Economia

IPCA

Queda nos preços da gasolina e etanol dão alívio à inflação

por Brasil Econômico — publicado 18/05/2011 10h34, última modificação 18/05/2011 10h35
A recente queda nos preços da gasolina e do etanol, que contou com um "empurrão" da BR Distribuidora e com a ajuda da safra de cana de açúcar, vai fazer a diferença na trajetória do IPCA

Por Eva Rodrigues

A recente queda nos preços da gasolina e do etanol, que contou com um "empurrão" da BR Distribuidora e com a ajuda da safra de cana de açúcar, vai fazer a diferença na trajetória do IPCA.
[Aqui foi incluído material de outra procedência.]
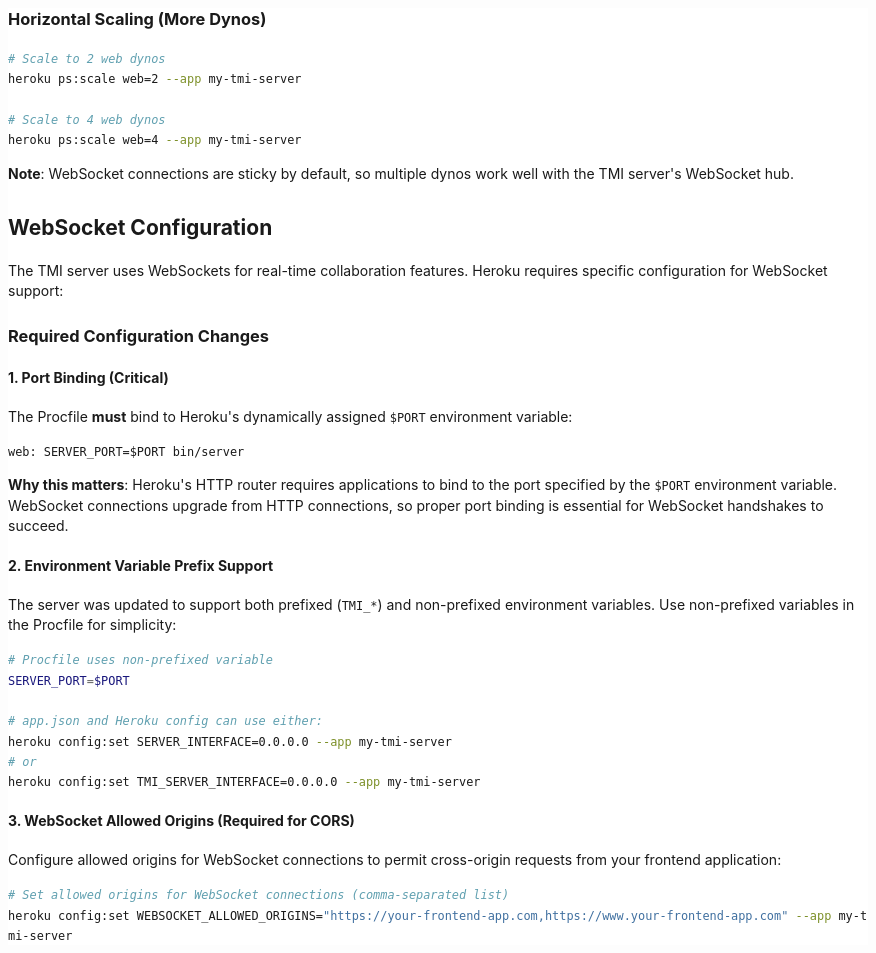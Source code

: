 ### Horizontal Scaling (More Dynos)

```bash
# Scale to 2 web dynos
heroku ps:scale web=2 --app my-tmi-server

# Scale to 4 web dynos
heroku ps:scale web=4 --app my-tmi-server
```

**Note**: WebSocket connections are sticky by default, so multiple dynos work well with the TMI server's WebSocket hub.

## WebSocket Configuration

The TMI server uses WebSockets for real-time collaboration features. Heroku requires specific configuration for WebSocket support:

### Required Configuration Changes

#### 1. Port Binding (Critical)

The Procfile **must** bind to Heroku's dynamically assigned `$PORT` environment variable:

```
web: SERVER_PORT=$PORT bin/server
```

**Why this matters**: Heroku's HTTP router requires applications to bind to the port specified by the `$PORT` environment variable. WebSocket connections upgrade from HTTP connections, so proper port binding is essential for WebSocket handshakes to succeed.

#### 2. Environment Variable Prefix Support

The server was updated to support both prefixed (`TMI_*`) and non-prefixed environment variables. Use non-prefixed variables in the Procfile for simplicity:

```bash
# Procfile uses non-prefixed variable
SERVER_PORT=$PORT

# app.json and Heroku config can use either:
heroku config:set SERVER_INTERFACE=0.0.0.0 --app my-tmi-server
# or
heroku config:set TMI_SERVER_INTERFACE=0.0.0.0 --app my-tmi-server
```

#### 3. WebSocket Allowed Origins (Required for CORS)

Configure allowed origins for WebSocket connections to permit cross-origin requests from your frontend application:

```bash
# Set allowed origins for WebSocket connections (comma-separated list)
heroku config:set WEBSOCKET_ALLOWED_ORIGINS="https://your-frontend-app.com,https://www.your-frontend-app.com" --app my-tmi-server
```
Individualmente, a gasolina é o segundo item com maior peso no Índice de Preços ao Consumidor Amplo (IPCA) - 3,96% - e perde apenas para refeição fora do domicílio, com peso de 4,45%. Em tempos em que o combate à inflação virou tema prioritário no governo, a queda da gasolina vem em momento propício.
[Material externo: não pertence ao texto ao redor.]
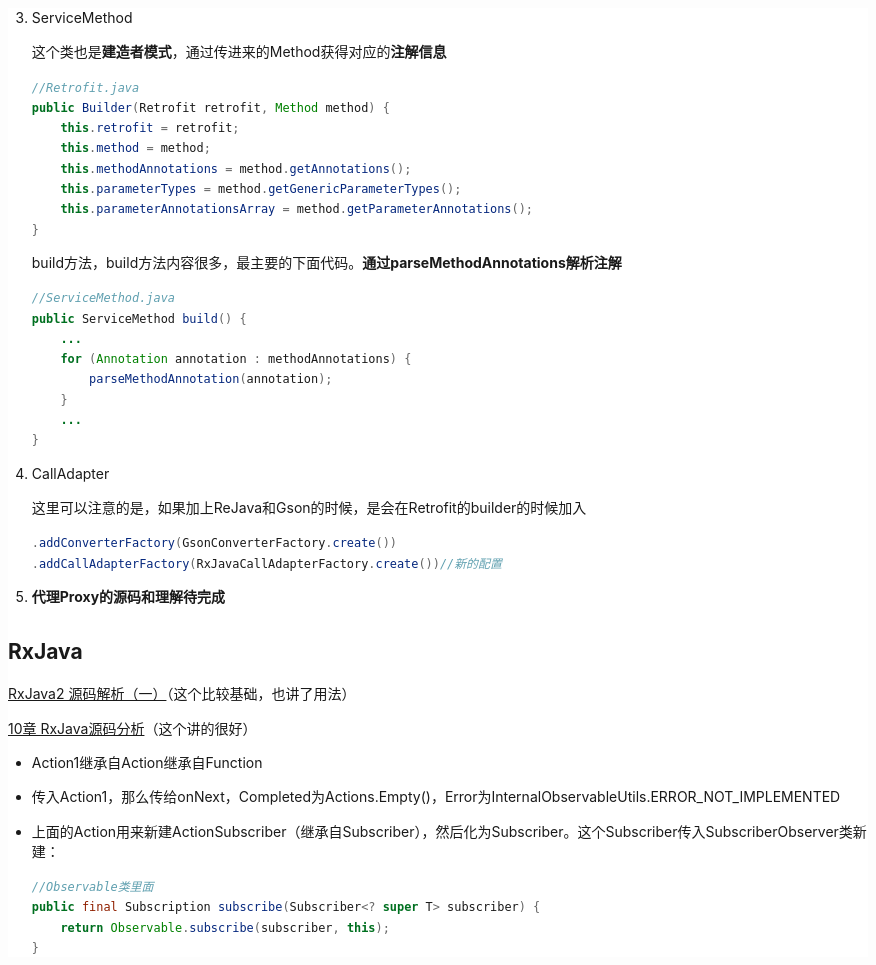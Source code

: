 3. ServiceMethod

   这个类也是**建造者模式**，通过传进来的Method获得对应的**注解信息**

   ```java
   //Retrofit.java
   public Builder(Retrofit retrofit, Method method) {
       this.retrofit = retrofit;
       this.method = method;
       this.methodAnnotations = method.getAnnotations();
       this.parameterTypes = method.getGenericParameterTypes();
       this.parameterAnnotationsArray = method.getParameterAnnotations();
   }
   ```

   build方法，build方法内容很多，最主要的下面代码。**通过parseMethodAnnotations解析注解**

   ```java
   //ServiceMethod.java
   public ServiceMethod build() {
       ...
       for (Annotation annotation : methodAnnotations) {
           parseMethodAnnotation(annotation);
       }
       ...
   }
   ```

4. CallAdapter

   这里可以注意的是，如果加上ReJava和Gson的时候，是会在Retrofit的builder的时候加入

   ```java
   .addConverterFactory(GsonConverterFactory.create())
   .addCallAdapterFactory(RxJavaCallAdapterFactory.create())//新的配置
   ```

5. **代理Proxy的源码和理解待完成**








## RxJava

[RxJava2 源码解析（一）](https://blog.csdn.net/zxt0601/article/details/61614799)（这个比较基础，也讲了用法）

[10章 RxJava源码分析](https://juejin.im/post/5cd8e420e51d456e2446fd85)（这个讲的很好）

- Action1继承自Action继承自Function

- 传入Action1，那么传给onNext，Completed为Actions.Empty()，Error为InternalObservableUtils.ERROR_NOT_IMPLEMENTED

- 上面的Action用来新建ActionSubscriber（继承自Subscriber），然后化为Subscriber。这个Subscriber传入SubscriberObserver类新建：

  ```java
  //Observable类里面
  public final Subscription subscribe(Subscriber<? super T> subscriber) {
      return Observable.subscribe(subscriber, this);
  }
  ```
A gasolina deve ter alta de 0,40% no mês de maio, segundo projeção da Tendências Consultoria, o que significa forte desaceleração em relação à alta de 6,26% no mês de abril. Considerado o peso do item, a contribuição será de 0,02 ponto percentual no IPCA do mês, que deve fechar com alta de 0,40%.

Já o etanol tem peso bem menor no IPCA - de 0,37% - mas não menos importância em função de sua ligação intrínsica com a gasolina: entre 20% e 25% da gasolina vendida nos postos é composta por etanol.

Ao juntar-se a isso o fato de que a frota de carros flex aumentou muito nos últimos anos, a demanda por etanol só tende a crescer. "Além disso, o etanol vem sofrendo a concorrência com o açúcar em função de preços melhores", pondera o economista da LCA, Fábio Romão.